Exercise>
Starting at the line that contains "Other customizable objects", repeat each line exactly until the records end, keeping both the first and the last.

Provided data>
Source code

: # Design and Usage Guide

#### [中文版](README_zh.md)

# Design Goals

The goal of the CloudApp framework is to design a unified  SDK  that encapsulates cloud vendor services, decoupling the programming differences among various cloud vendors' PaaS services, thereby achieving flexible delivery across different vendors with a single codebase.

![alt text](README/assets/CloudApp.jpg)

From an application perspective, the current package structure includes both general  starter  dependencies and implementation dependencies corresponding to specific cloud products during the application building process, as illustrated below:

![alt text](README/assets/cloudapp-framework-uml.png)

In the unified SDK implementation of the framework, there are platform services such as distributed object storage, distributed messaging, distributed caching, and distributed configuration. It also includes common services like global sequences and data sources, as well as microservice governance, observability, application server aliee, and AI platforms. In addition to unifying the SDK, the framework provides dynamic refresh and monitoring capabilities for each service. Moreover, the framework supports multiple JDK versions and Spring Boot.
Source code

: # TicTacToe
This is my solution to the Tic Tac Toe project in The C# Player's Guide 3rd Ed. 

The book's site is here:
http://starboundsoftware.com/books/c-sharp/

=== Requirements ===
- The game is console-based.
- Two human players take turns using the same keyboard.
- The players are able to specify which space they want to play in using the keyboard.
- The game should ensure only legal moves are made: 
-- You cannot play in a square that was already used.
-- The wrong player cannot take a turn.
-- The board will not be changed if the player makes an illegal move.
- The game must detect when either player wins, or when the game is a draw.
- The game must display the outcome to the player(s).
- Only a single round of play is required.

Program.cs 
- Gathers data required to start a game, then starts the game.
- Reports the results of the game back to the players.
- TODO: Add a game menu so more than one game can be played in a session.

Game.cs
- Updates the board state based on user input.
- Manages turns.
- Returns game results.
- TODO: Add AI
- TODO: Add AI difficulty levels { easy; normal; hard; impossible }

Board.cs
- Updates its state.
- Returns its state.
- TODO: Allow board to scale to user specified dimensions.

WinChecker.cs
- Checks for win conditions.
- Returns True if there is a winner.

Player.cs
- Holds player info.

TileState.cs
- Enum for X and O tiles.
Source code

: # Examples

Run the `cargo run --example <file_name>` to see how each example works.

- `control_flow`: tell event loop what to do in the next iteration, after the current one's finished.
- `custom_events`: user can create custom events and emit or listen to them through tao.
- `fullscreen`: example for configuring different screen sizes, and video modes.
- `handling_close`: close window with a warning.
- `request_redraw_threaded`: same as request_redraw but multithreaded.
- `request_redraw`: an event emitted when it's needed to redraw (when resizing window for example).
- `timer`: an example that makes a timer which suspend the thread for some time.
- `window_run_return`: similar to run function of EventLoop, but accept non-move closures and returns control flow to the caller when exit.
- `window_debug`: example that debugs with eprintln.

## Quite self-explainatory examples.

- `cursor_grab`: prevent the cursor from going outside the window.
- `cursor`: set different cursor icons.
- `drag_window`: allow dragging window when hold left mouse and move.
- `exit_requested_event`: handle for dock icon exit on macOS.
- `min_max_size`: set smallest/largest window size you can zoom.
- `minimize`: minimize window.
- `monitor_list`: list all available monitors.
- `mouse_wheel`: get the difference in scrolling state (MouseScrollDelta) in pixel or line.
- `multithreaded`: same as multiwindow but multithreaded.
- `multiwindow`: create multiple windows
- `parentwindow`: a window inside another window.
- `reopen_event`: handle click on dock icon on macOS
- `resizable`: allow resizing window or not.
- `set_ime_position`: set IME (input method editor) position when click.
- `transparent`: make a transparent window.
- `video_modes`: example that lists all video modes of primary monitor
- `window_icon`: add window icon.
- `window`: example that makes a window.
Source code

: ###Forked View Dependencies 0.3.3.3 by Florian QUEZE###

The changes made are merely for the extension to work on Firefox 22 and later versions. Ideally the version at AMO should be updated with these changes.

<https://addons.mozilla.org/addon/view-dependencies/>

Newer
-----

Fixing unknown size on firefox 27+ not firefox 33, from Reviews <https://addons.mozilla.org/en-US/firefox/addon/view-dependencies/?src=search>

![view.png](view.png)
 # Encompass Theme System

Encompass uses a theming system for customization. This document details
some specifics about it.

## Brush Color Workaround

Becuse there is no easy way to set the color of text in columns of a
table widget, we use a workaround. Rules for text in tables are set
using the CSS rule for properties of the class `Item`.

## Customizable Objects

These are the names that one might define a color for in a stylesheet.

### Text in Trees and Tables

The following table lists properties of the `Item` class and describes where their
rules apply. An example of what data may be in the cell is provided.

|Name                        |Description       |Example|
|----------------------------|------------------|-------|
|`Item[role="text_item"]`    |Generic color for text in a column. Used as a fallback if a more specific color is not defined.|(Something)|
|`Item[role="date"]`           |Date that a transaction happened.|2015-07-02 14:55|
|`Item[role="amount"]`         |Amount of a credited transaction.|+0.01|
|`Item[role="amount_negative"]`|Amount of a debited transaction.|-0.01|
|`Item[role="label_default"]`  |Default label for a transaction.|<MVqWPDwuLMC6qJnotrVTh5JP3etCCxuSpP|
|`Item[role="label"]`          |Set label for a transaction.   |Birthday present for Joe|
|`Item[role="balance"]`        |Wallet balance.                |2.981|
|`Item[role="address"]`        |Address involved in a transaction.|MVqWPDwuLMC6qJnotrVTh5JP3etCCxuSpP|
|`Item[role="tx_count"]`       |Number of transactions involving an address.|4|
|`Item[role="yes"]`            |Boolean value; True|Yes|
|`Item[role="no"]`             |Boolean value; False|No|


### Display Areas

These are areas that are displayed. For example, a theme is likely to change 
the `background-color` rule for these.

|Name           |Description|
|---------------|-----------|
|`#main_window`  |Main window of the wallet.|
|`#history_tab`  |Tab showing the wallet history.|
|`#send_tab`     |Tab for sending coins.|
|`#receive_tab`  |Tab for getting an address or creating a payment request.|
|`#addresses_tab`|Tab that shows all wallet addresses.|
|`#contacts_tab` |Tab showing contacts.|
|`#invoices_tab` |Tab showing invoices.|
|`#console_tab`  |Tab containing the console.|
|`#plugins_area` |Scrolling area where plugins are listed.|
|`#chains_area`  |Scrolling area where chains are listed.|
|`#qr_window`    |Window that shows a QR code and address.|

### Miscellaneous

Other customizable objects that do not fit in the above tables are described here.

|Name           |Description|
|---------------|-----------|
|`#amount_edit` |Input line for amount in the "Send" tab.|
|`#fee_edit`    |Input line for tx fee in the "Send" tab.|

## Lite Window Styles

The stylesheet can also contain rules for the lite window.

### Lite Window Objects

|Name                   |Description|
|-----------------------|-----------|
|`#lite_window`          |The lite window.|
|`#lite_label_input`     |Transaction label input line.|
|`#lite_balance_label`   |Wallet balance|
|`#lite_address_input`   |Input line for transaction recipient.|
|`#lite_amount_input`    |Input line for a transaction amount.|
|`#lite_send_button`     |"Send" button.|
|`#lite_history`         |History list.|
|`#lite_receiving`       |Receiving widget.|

Exercise output>
Other customizable objects that do not fit in the above tables are described here.

|Name           |Description|
|---------------|-----------|
|`#amount_edit` |Input line for amount in the "Send" tab.|
|`#fee_edit`    |Input line for tx fee in the "Send" tab.|

## Lite Window Styles

The stylesheet can also contain rules for the lite window.

### Lite Window Objects

|Name                   |Description|
|-----------------------|-----------|
|`#lite_window`          |The lite window.|
|`#lite_label_input`     |Transaction label input line.|
|`#lite_balance_label`   |Wallet balance|
|`#lite_address_input`   |Input line for transaction recipient.|
|`#lite_amount_input`    |Input line for a transaction amount.|
|`#lite_send_button`     |"Send" button.|
|`#lite_history`         |History list.|
|`#lite_receiving`       |Receiving widget.|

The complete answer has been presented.